Außenminister Mevlüt Cavusoglu, den Baerbock am Freitag treffen will, warf dem Westen kurz vor dem Besuch vor, den UkraineKrieg in die Länge ziehen zu wollen, um Russland zu schwächen. Die Türkei dagegen trete für den Frieden ein, sagte er dem Fernsehsender TV100. Vermittlungsmissionen seien für die Türkei zu einem „Markenzeichen“geworden. „Das kann nicht jedes Land.“
Baerbock will nach eigenen Worten in Istanbul und Ankara „fundamentale Differenzen“zwischen Deutschland und der Türkei ansprechen. Der Ukraine-Krieg dürfte eines der wichtigsten Themen bei dem Besuch werden.
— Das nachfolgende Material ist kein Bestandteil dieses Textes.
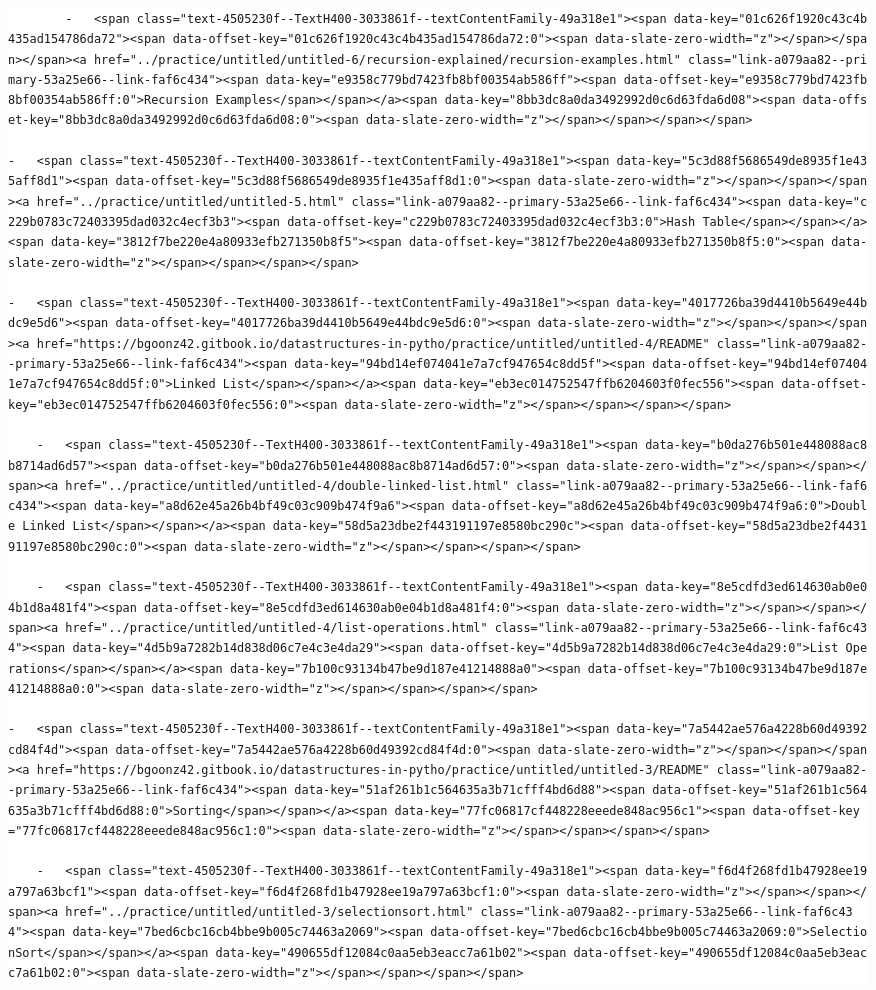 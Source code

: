             -   <span class="text-4505230f--TextH400-3033861f--textContentFamily-49a318e1"><span data-key="01c626f1920c43c4b435ad154786da72"><span data-offset-key="01c626f1920c43c4b435ad154786da72:0"><span data-slate-zero-width="z">​</span></span></span><a href="../practice/untitled/untitled-6/recursion-explained/recursion-examples.html" class="link-a079aa82--primary-53a25e66--link-faf6c434"><span data-key="e9358c779bd7423fb8bf00354ab586ff"><span data-offset-key="e9358c779bd7423fb8bf00354ab586ff:0">Recursion Examples</span></span></a><span data-key="8bb3dc8a0da3492992d0c6d63fda6d08"><span data-offset-key="8bb3dc8a0da3492992d0c6d63fda6d08:0"><span data-slate-zero-width="z">​</span></span></span></span>

    -   <span class="text-4505230f--TextH400-3033861f--textContentFamily-49a318e1"><span data-key="5c3d88f5686549de8935f1e435aff8d1"><span data-offset-key="5c3d88f5686549de8935f1e435aff8d1:0"><span data-slate-zero-width="z">​</span></span></span><a href="../practice/untitled/untitled-5.html" class="link-a079aa82--primary-53a25e66--link-faf6c434"><span data-key="c229b0783c72403395dad032c4ecf3b3"><span data-offset-key="c229b0783c72403395dad032c4ecf3b3:0">Hash Table</span></span></a><span data-key="3812f7be220e4a80933efb271350b8f5"><span data-offset-key="3812f7be220e4a80933efb271350b8f5:0"><span data-slate-zero-width="z">​</span></span></span></span>

    -   <span class="text-4505230f--TextH400-3033861f--textContentFamily-49a318e1"><span data-key="4017726ba39d4410b5649e44bdc9e5d6"><span data-offset-key="4017726ba39d4410b5649e44bdc9e5d6:0"><span data-slate-zero-width="z">​</span></span></span><a href="https://bgoonz42.gitbook.io/datastructures-in-pytho/practice/untitled/untitled-4/README" class="link-a079aa82--primary-53a25e66--link-faf6c434"><span data-key="94bd14ef074041e7a7cf947654c8dd5f"><span data-offset-key="94bd14ef074041e7a7cf947654c8dd5f:0">Linked List</span></span></a><span data-key="eb3ec014752547ffb6204603f0fec556"><span data-offset-key="eb3ec014752547ffb6204603f0fec556:0"><span data-slate-zero-width="z">​</span></span></span></span>

        -   <span class="text-4505230f--TextH400-3033861f--textContentFamily-49a318e1"><span data-key="b0da276b501e448088ac8b8714ad6d57"><span data-offset-key="b0da276b501e448088ac8b8714ad6d57:0"><span data-slate-zero-width="z">​</span></span></span><a href="../practice/untitled/untitled-4/double-linked-list.html" class="link-a079aa82--primary-53a25e66--link-faf6c434"><span data-key="a8d62e45a26b4bf49c03c909b474f9a6"><span data-offset-key="a8d62e45a26b4bf49c03c909b474f9a6:0">Double Linked List</span></span></a><span data-key="58d5a23dbe2f443191197e8580bc290c"><span data-offset-key="58d5a23dbe2f443191197e8580bc290c:0"><span data-slate-zero-width="z">​</span></span></span></span>

        -   <span class="text-4505230f--TextH400-3033861f--textContentFamily-49a318e1"><span data-key="8e5cdfd3ed614630ab0e04b1d8a481f4"><span data-offset-key="8e5cdfd3ed614630ab0e04b1d8a481f4:0"><span data-slate-zero-width="z">​</span></span></span><a href="../practice/untitled/untitled-4/list-operations.html" class="link-a079aa82--primary-53a25e66--link-faf6c434"><span data-key="4d5b9a7282b14d838d06c7e4c3e4da29"><span data-offset-key="4d5b9a7282b14d838d06c7e4c3e4da29:0">List Operations</span></span></a><span data-key="7b100c93134b47be9d187e41214888a0"><span data-offset-key="7b100c93134b47be9d187e41214888a0:0"><span data-slate-zero-width="z">​</span></span></span></span>

    -   <span class="text-4505230f--TextH400-3033861f--textContentFamily-49a318e1"><span data-key="7a5442ae576a4228b60d49392cd84f4d"><span data-offset-key="7a5442ae576a4228b60d49392cd84f4d:0"><span data-slate-zero-width="z">​</span></span></span><a href="https://bgoonz42.gitbook.io/datastructures-in-pytho/practice/untitled/untitled-3/README" class="link-a079aa82--primary-53a25e66--link-faf6c434"><span data-key="51af261b1c564635a3b71cfff4bd6d88"><span data-offset-key="51af261b1c564635a3b71cfff4bd6d88:0">Sorting</span></span></a><span data-key="77fc06817cf448228eeede848ac956c1"><span data-offset-key="77fc06817cf448228eeede848ac956c1:0"><span data-slate-zero-width="z">​</span></span></span></span>

        -   <span class="text-4505230f--TextH400-3033861f--textContentFamily-49a318e1"><span data-key="f6d4f268fd1b47928ee19a797a63bcf1"><span data-offset-key="f6d4f268fd1b47928ee19a797a63bcf1:0"><span data-slate-zero-width="z">​</span></span></span><a href="../practice/untitled/untitled-3/selectionsort.html" class="link-a079aa82--primary-53a25e66--link-faf6c434"><span data-key="7bed6cbc16cb4bbe9b005c74463a2069"><span data-offset-key="7bed6cbc16cb4bbe9b005c74463a2069:0">SelectionSort</span></span></a><span data-key="490655df12084c0aa5eb3eacc7a61b02"><span data-offset-key="490655df12084c0aa5eb3eacc7a61b02:0"><span data-slate-zero-width="z">​</span></span></span></span>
Die Türkei und die UN hatten vorige Woche eine Vereinbarung erreicht, die Getreidelieferungen aus der Ukraine an die Weltmärkte sichern soll. Zwei Tage vor Baerbocks Visite wurde in Istanbul das gemeinsame Koordinationszentrum für die Exporte eingeweiht. Die ersten Schiffe könnten während Baerbocks Aufenthalt in der Türkei beladen werden. Vor ihrer Abreise würdigte Baerbock die türkischen Vermittlungsbemühungen im Ukraine-Konflikt. Ankara sei ein „unverzichtbarer Partner“, erklärte sie.
Die Türkei beteiligt sich nicht an westlichen Sanktionen gegen Russland und ist das einzige NatoLand mit persönlichen Kontakten zum Kreml auf höchster Ebene. Präsident Recep Tayyip Erdogan traf vorige Woche in Teheran mit seinem russischen Kollegen Wladimir Putin zusammen und reist kommende Woche für ein weiteres Treffen mit Putin nach Russland.
Eigentlich wollte Baerbock schon im Juni nach Griechenland und in die Türkei reisen, musste aber wegen einer Corona-Infektion absagen und kann die Besuche erst jetzt nachholen.
Das Verhältnis zwischen der Türkei und dem Westen hat sich seit Juni eher verschlechtert als verbessert. Erdogan droht Griechenland wegen des Streits um Inseln in der Ägäis mit Krieg und warnt trotz der Grundsatzeinigung in der Nato über den Beitritt von Finnland und Schweden, die türkische Zustimmung zur Norderweiterung sei noch keine ausgemachte Sache. Der türkische Präsident wirft Helsinki und Stockholm vor, Zusagen für die Auslieferung von Anhängern der kurdischen Terrororganisation PKK und anderen türkischen Regierungsgegnern nicht eingehalten zu haben. Erdogan kritisierte vor einigen Tagen auch den seiner Meinung nach zu laschen Umgang Deutschlands mit PKK-Anhängern. Selbst für die krisenerprobten Beziehungen zwischen der Türkei und Deutschland ist die Problemfülle enorm.